In the wake of a devastating suicide attack by an al-Qaeda double agent that killed CIA officers and contractors at Forward Operating Base Chapman in Afghanistan’s eastern province of Khost in 2009, it came to light that the facility was heavily involved in target selection for drone strikes across the border in Pakistan.  The drones themselves, as the Washington Post noted at the time, were “flown from separate bases in Afghanistan and Pakistan.”

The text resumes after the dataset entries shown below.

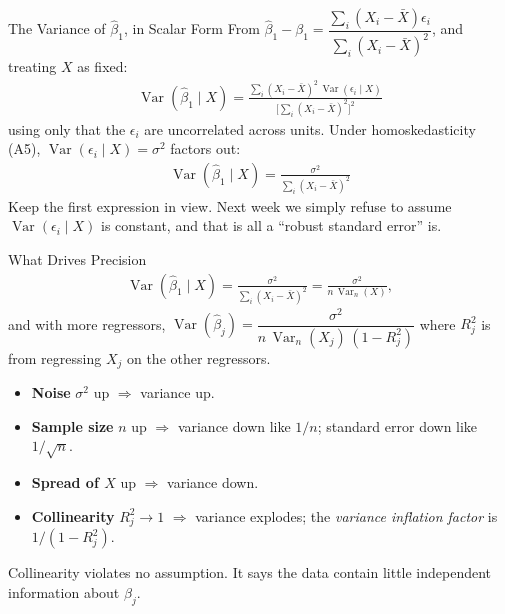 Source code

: \documentclass[aspectratio=169,11pt,xcolor=dvipsnames]{beamer}
\DeclareMathOperator{\Var}{Var}
\begin{document}
\begin{frame}{The Variance of $\hat\beta_1$, in Scalar Form}
From $\hat\beta_1 - \beta_1 = \dfrac{\sum_i (X_i - \bar X)\epsilon_i}{\sum_i (X_i-\bar X)^2}$,
and treating $X$ as fixed:
\begin{align*}
  \Var(\hat\beta_1\mid X)
  = \frac{\sum_i (X_i-\bar X)^2\,\Var(\epsilon_i\mid X)}
         {\big[\sum_i (X_i - \bar X)^2\big]^2}
\end{align*}
using only that the $\epsilon_i$ are uncorrelated across units.
\pause
\vskip4pt
Under homoskedasticity (A5), $\Var(\epsilon_i\mid X)=\sigma^2$ factors out:
\begin{align*}
  \boxed{\;\Var(\hat\beta_1\mid X) = \frac{\sigma^2}{\sum_i (X_i - \bar X)^2}\;}
\end{align*}
\alert{Keep the first expression in view.} Next week we simply refuse to assume
$\Var(\epsilon_i\mid X)$ is constant, and that is all a ``robust standard
error'' is.
\end{frame}

\begin{frame}{What Drives Precision}
\begin{align*}
  \Var(\hat\beta_1\mid X) = \frac{\sigma^2}{\sum_i (X_i - \bar X)^2}
  = \frac{\sigma^2}{n\,\Var_n(X)} ,
\end{align*}
and with more regressors,
$\Var(\hat\beta_j) = \dfrac{\sigma^2}{n\,\Var_n(X_j)\,(1-R_j^2)}$
where $R_j^2$ is from regressing $X_j$ on the other regressors.
\vskip2pt
\begin{itemize}\itemsep2pt
  \item \textbf{Noise} $\sigma^2$ up $\Rightarrow$ variance up.
  \item \textbf{Sample size} $n$ up $\Rightarrow$ variance down like $1/n$;
        standard error down like $1/\sqrt n$.
  \item \textbf{Spread of $X$} up $\Rightarrow$ variance down.
  \item \textbf{Collinearity} $R_j^2 \to 1$ $\Rightarrow$ variance explodes; the
        \emph{variance inflation factor} is $1/(1-R_j^2)$.
\end{itemize}
\vskip3pt
Collinearity violates no assumption. It says the data contain little independent
information about $\beta_j$.
\end{frame}
\end{document}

Both the Air Force and CIA have conducted operations in Pakistani air space, with some missions originating in Afghanistan and others from inside Pakistan.  In 2006, images of what appear to be Predator drones stationed at Shamsi Air Base in Pakistan’s Balochistan province were found on Google Earth and later published.  In 2009, the New York Times reported that operatives from Xe Services, the company formerly known as Blackwater, had taken over the task of arming Predator drones at the CIA’s “hidden bases in Pakistan and Afghanistan.”

Following the May Navy SEAL raid into Pakistan that killed Osama bin Laden, that country’s leaders reportedly ordered the United States to leave Shamsi.  The Obama administration evidently refused and word leaked out, according to the Washington Post, that the base was actually owned and sublet to the U.S. by the United Arab Emirates, which had built the airfield “as an arrival point for falconry and other hunting expeditions in Pakistan.”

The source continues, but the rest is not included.